On Fri, Dec 21, 2012 at 3:26 AM, Rutger ter Borg <rutger@terborg.net> wrote:
On 2012-12-20 16:45, Beman Dawes wrote:
2) Data compression for pages (less file sizes, less memory usage, ordered data can be compressed very good)
I'm strongly against that. The full rationale for not doing compression is lengthy research paper, but the bottom line is what Rudolf Bayer said so many years ago with regard to prefix and suffix key compression - the increased complexity and reduced reliability makes compression very unattractive.
The problems of compression are closely related to the problems of variable length data. If the application is willing to tolerate sequential (rather than binary) search at the page level, or is willing to tolerate an indexed organization on pages, or even (gasp!) an additional disk access per comparison, these problems aren't necessarily showstoppers. But if some applications won't tolerate even a dispatch (either a virtual function or a hand-rolled dispatch) to select the approach being employed, then the only choice I can see is to provide essentially multiple sets of classes, and that gets complex and messy.
At what point do you expect serialization to be executed?
It is a btree. That's a very specific data structure that is the same in memory and on disk. There is no serialization.

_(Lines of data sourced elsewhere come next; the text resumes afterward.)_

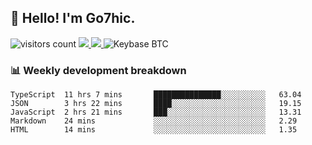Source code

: ## 👋 Hello! I'm Go7hic.

 ![visitors count](https://visitors-by-url-pls-dont-use-this-in-your-repo.vercel.app/Go7hic-github-readme)
 <a href="https://twitter.com/Go7hic">
    <img src="https://img.shields.io/badge/-@Go7hic-1ca0f1?style=flat-square&labelColor=1ca0f1&logo=twitter&logoColor=white&link=https://twitter.com/Go7hic">
   <a/>
   <a href="mailto:gtfx0209@gmail.com">
    <img src="https://img.shields.io/badge/-gtfx0209@gmail.com-c14438?style=flat-square&logo=Gmail&logoColor=white&link=mailto:gtfx0209@gmail.com">
   <a/>
    ![Keybase BTC](https://img.shields.io/keybase/btc/Go7hic)
 <!--
🔭 I’m currently working
🌱 I’m currently learning
💬 Ask me about 
📫 How to reach me: 
⚡ Fun fact: 
-->
 <!--
![My Github Stats](https://github-readme-stats.vercel.app/api?username=Go7hic&show_icons=true&count_private=true)

-->

### 📊 Weekly development breakdown
<!--START_SECTION:waka-->
```text
TypeScript  11 hrs 7 mins       ███████████████░░░░░░░░░░   63.04 
JSON        3 hrs 22 mins       ████░░░░░░░░░░░░░░░░░░░░░   19.15 
JavaScript  2 hrs 21 mins       ███░░░░░░░░░░░░░░░░░░░░░░   13.31 
Markdown    24 mins             ░░░░░░░░░░░░░░░░░░░░░░░░░   2.29 
HTML        14 mins             ░░░░░░░░░░░░░░░░░░░░░░░░░   1.35
```
<!--END_SECTION:waka-->
    

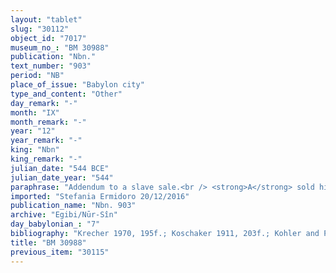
 ```yaml
---
layout: "tablet"
slug: "30112"
object_id: "7017"
museum_no_: "BM 30988"
publication: "Nbn."
text_number: "903"
period: "NB"
place_of_issue: "Babylon city"
type_and_content: "Other"
day_remark: "-"
month: "IX"
month_remark: "-"
year: "12"
year_remark: "-"
king: "Nbn"
king_remark: "-"
julian_date: "544 BCE"
julian_date_year: "544"
paraphrase: "Addendum to a slave sale.<br /> <strong>A</strong> sold his female slave<strong><sup> f</sup>C</strong> to <strong>B</strong> for its full value, 1 1/3 minas of silver being the agreed-upon purchase price. The present document was drafted with the sole aim to point out that the buyer&#39;s mother (<strong><sup>f</sup>D</strong>) was present to witness <em>(ana &scaron;ib&ucirc;ti a&scaron;ābu</em>) the purchase, thus implying her consent to it. Names of 4 witnesses and the scribe. The sale of this female slave is recorded in BM30600.<br /> &nbsp;<br /> <strong>A</strong> = Itti-Marduk-balāṭu/Nab&ucirc;-ahhē-iddin//Egibi; <strong>B</strong> = Marduk-&scaron;umu-ibni/&scaron;umu-ukīn//Ile&rsquo;&rsquo;i-bulliṭ-Marduk; <strong><sup>f</sup>C</strong> = <sup>f</sup>&Scaron;idatu; <strong><sup>f</sup>D</strong> = <sup>f</sup>Ka&scaron;&scaron;āya, mother of <strong>B</strong>"
imported: "Stefania Ermidoro 20/12/2016"
publication_name: "Nbn. 903"
archive: "Egibi/Nūr-Sîn"
day_babylonian_: "7"
bibliography: "Krecher 1970, 195f.; Koschaker 1911, 203f.; Kohler and Peiser, BRL 1 (1890), 14f.; Petschow (NBPf.), 126."
title: "BM 30988"
previous_item: "30115"
---
```

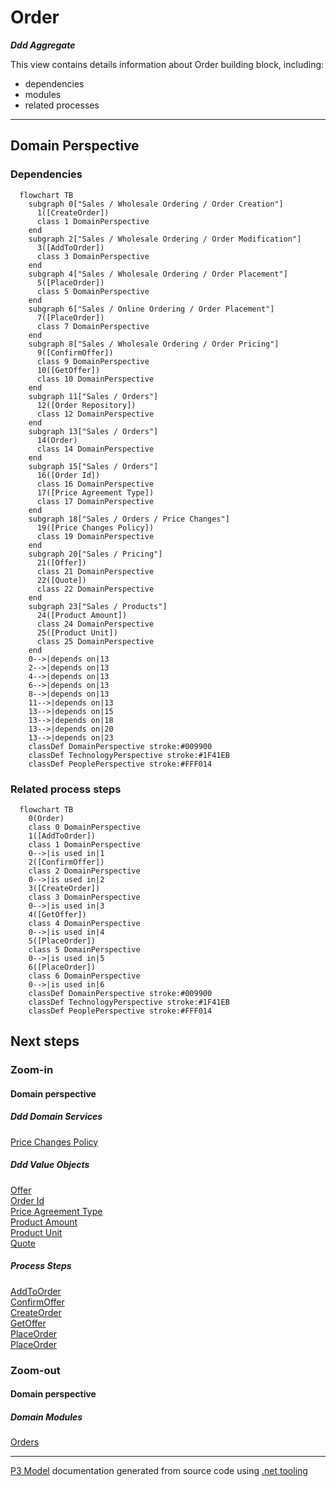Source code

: ﻿
# Order

***Ddd Aggregate***  

This view contains details information about Order building block, including:
- dependencies
- modules
- related processes  

---



## Domain Perspective


### Dependencies

```mermaid
  flowchart TB
    subgraph 0["Sales / Wholesale Ordering / Order Creation"]
      1([CreateOrder])
      class 1 DomainPerspective
    end
    subgraph 2["Sales / Wholesale Ordering / Order Modification"]
      3([AddToOrder])
      class 3 DomainPerspective
    end
    subgraph 4["Sales / Wholesale Ordering / Order Placement"]
      5([PlaceOrder])
      class 5 DomainPerspective
    end
    subgraph 6["Sales / Online Ordering / Order Placement"]
      7([PlaceOrder])
      class 7 DomainPerspective
    end
    subgraph 8["Sales / Wholesale Ordering / Order Pricing"]
      9([ConfirmOffer])
      class 9 DomainPerspective
      10([GetOffer])
      class 10 DomainPerspective
    end
    subgraph 11["Sales / Orders"]
      12([Order Repository])
      class 12 DomainPerspective
    end
    subgraph 13["Sales / Orders"]
      14(Order)
      class 14 DomainPerspective
    end
    subgraph 15["Sales / Orders"]
      16([Order Id])
      class 16 DomainPerspective
      17([Price Agreement Type])
      class 17 DomainPerspective
    end
    subgraph 18["Sales / Orders / Price Changes"]
      19([Price Changes Policy])
      class 19 DomainPerspective
    end
    subgraph 20["Sales / Pricing"]
      21([Offer])
      class 21 DomainPerspective
      22([Quote])
      class 22 DomainPerspective
    end
    subgraph 23["Sales / Products"]
      24([Product Amount])
      class 24 DomainPerspective
      25([Product Unit])
      class 25 DomainPerspective
    end
    0-->|depends on|13
    2-->|depends on|13
    4-->|depends on|13
    6-->|depends on|13
    8-->|depends on|13
    11-->|depends on|13
    13-->|depends on|15
    13-->|depends on|18
    13-->|depends on|20
    13-->|depends on|23
    classDef DomainPerspective stroke:#009900
    classDef TechnologyPerspective stroke:#1F41EB
    classDef PeoplePerspective stroke:#FFF014
```

### Related process steps

```mermaid
  flowchart TB
    0(Order)
    class 0 DomainPerspective
    1([AddToOrder])
    class 1 DomainPerspective
    0-->|is used in|1
    2([ConfirmOffer])
    class 2 DomainPerspective
    0-->|is used in|2
    3([CreateOrder])
    class 3 DomainPerspective
    0-->|is used in|3
    4([GetOffer])
    class 4 DomainPerspective
    0-->|is used in|4
    5([PlaceOrder])
    class 5 DomainPerspective
    0-->|is used in|5
    6([PlaceOrder])
    class 6 DomainPerspective
    0-->|is used in|6
    classDef DomainPerspective stroke:#009900
    classDef TechnologyPerspective stroke:#1F41EB
    classDef PeoplePerspective stroke:#FFF014
```

## Next steps


### Zoom-in


#### Domain perspective


##### Ddd Domain Services

[Price Changes Policy](PriceChanges/PriceChangesPolicy.md)  

##### Ddd Value Objects

[Offer](../Pricing/Offer.md)  
[Order Id](OrderId.md)  
[Price Agreement Type](PriceAgreementType.md)  
[Product Amount](../Products/ProductAmount.md)  
[Product Unit](../Products/ProductUnit.md)  
[Quote](../Pricing/Quote.md)  

##### Process Steps

[AddToOrder](../WholesaleOrdering/OrderModification/AddToOrder.md)  
[ConfirmOffer](../WholesaleOrdering/OrderPricing/ConfirmOffer.md)  
[CreateOrder](../WholesaleOrdering/OrderCreation/CreateOrder.md)  
[GetOffer](../WholesaleOrdering/OrderPricing/GetOffer.md)  
[PlaceOrder](../WholesaleOrdering/OrderPlacement/PlaceOrder.md)  
[PlaceOrder](../OnlineOrdering/OrderPlacement/PlaceOrder.md)  

### Zoom-out


#### Domain perspective


##### Domain Modules

[Orders](Orders.md)  

---

[P3 Model](https://github.com/P3-model/P3-model) documentation generated from source code using [.net tooling](https://github.com/P3-model/P3-model-dotnet)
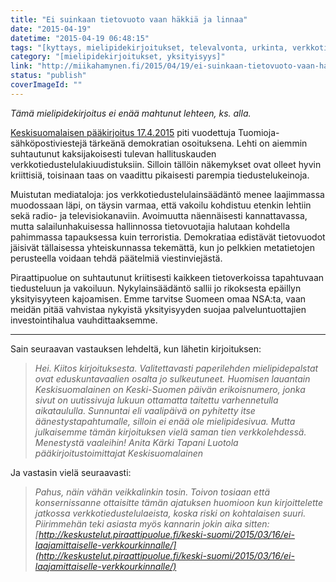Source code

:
 ```yaml
---
title: "Ei suinkaan tietovuoto vaan häkkiä ja linnaa"
date: "2015-04-19"
datetime: "2015-04-19 06:48:15"
tags: "[kyttays, mielipidekirjoitukset, televalvonta, urkinta, verkkotiedustelu, yksityisyys]"
category: "[mielipidekirjoitukset, yksityisyys]"
link: "http://miikahamynen.fi/2015/04/19/ei-suinkaan-tietovuoto-vaan-hakkia-ja-linnaa/"
status: "publish"
coverImageId: ""
---
```


_Tämä mielipidekirjoitus ei enää mahtunut lehteen, ks. alla._

[Keskisuomalaisen pääkirjoitus 17.4.2015](http://www.ksml.fi/mielipide/paakirjoitukset/ei-suinkaan-tietovuoto-vaan-demokratiaa/2026226) piti vuodettuja Tuomioja-sähköpostiviestejä tärkeänä demokratian osoituksena. Lehti on aiemmin suhtautunut kaksijakoisesti tulevan hallituskauden verkkotiedustelulakiuudistuksiin. Silloin tällöin näkemykset ovat olleet hyvin kriittisiä, toisinaan taas on vaadittu pikaisesti parempia tiedustelukeinoja.

Muistutan mediataloja: jos verkkotiedustelulainsäädäntö menee laajimmassa muodossaan läpi, on täysin varmaa, että vakoilu kohdistuu etenkin lehtiin sekä radio- ja televisiokanaviin. Avoimuutta näennäisesti kannattavassa, mutta salailunhakuisessa hallinnossa tietovuotajia halutaan kohdella pahimmassa tapauksessa kuin terroristia. Demokratiaa edistävät tietovuodot jäisivät tällaisessa yhteiskunnassa tekemättä, kun jo pelkkien metatietojen perusteella voidaan tehdä päätelmiä viestinviejästä.

Piraattipuolue on suhtautunut kriitisesti kaikkeen tietoverkoissa tapahtuvaan tiedusteluun ja vakoiluun. Nykylainsäädäntö sallii jo rikoksesta epäillyn yksityisyyteen kajoamisen. Emme tarvitse Suomeen omaa NSA:ta, vaan meidän pitää vahvistaa nykyistä yksityisyyden suojaa palveluntuottajien investointihalua vauhdittaaksemme.

* * *

Sain seuraavan vastauksen lehdeltä, kun lähetin kirjoituksen:

> _Hei. Kiitos kirjoituksesta. Valitettavasti paperilehden mielipidepalstat ovat eduskuntavaalien osalta jo sulkeutuneet. Huomisen lauantain Keskisuomalainen on Keski-Suomen päivän erikoisnumero, jonka sivut on uutissivuja lukuun ottamatta taitettu varhennetulla aikataululla. Sunnuntai eli vaalipäivä on pyhitetty itse äänestystapahtumalle, silloin ei enää ole mielipidesivua. Mutta julkaisemme tämän kirjoituksen vielä saman tien verkkolehdessä. Menestystä vaaleihin!_ _Anita Kärki_ _Tapani Luotola_ _pääkirjoitustoimittajat_ _Keskisuomalainen_

Ja vastasin vielä seuraavasti:

> _Pahus, näin vähän veikkalinkin tosin. Toivon tosiaan että konsernissanne ottaisitte tämän ajatuksen huomioon kun kirjoittelette jatkossa verkkotiedustelulaeista, koska riski on kohtalaisen suuri. Piirimmehän teki asiasta myös kannarin jokin aika sitten: [http://keskustelut.piraattipuolue.fi/keski-suomi/2015/03/16/ei-laajamittaiselle-verkkourkinnalle/](http://keskustelut.piraattipuolue.fi/keski-suomi/2015/03/16/ei-laajamittaiselle-verkkourkinnalle/)_
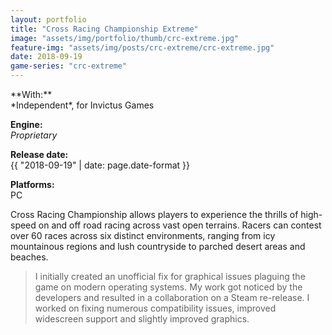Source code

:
 ```yaml
---
layout: portfolio
title: "Cross Racing Championship Extreme"
image: "assets/img/portfolio/thumb/crc-extreme.jpg"
feature-img: "assets/img/posts/crc-extreme/crc-extreme.jpg"
date: 2018-09-19
game-series: "crc-extreme"
---
```

<div class="portfolio-page-right" markdown="1">
**With:**<br>*Independent*, for Invictus Games

**Engine:**<br>*Proprietary*

**Release date:**<br>{{ "2018-09-19" | date: page.date-format }}

**Platforms:**<br>PC
</div>
<div class="portfolio-page-left" markdown="1">
Cross Racing Championship allows players to experience the thrills of high-speed on and off road racing across vast open terrains. 
Racers can contest over 60 races across six distinct environments, ranging from icy mountainous regions and lush countryside to parched desert areas and beaches.

> I initially created an unofficial fix for graphical issues plaguing the game on modern operating systems. My work got noticed by the developers and resulted in
> a collaboration on a Steam re-release. I worked on fixing numerous compatibility issues, improved widescreen support and slightly improved graphics.

</div>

Do pages need to be kept in a serialized state in memory?
It makes no sense to talk about serializing a btree. If you serialized it, it would no longer be a btree. Is it wrong to, say, represent a
page with a std::map in memory, and serialize to a binary page when writing?
That would be very, very, slow because of serialization. Since Bayer invented both the btree and also the red-black tree used to implement maps, presumably he would have combined them if there was any advantage.
In the latter case, compression seems to be less difficult.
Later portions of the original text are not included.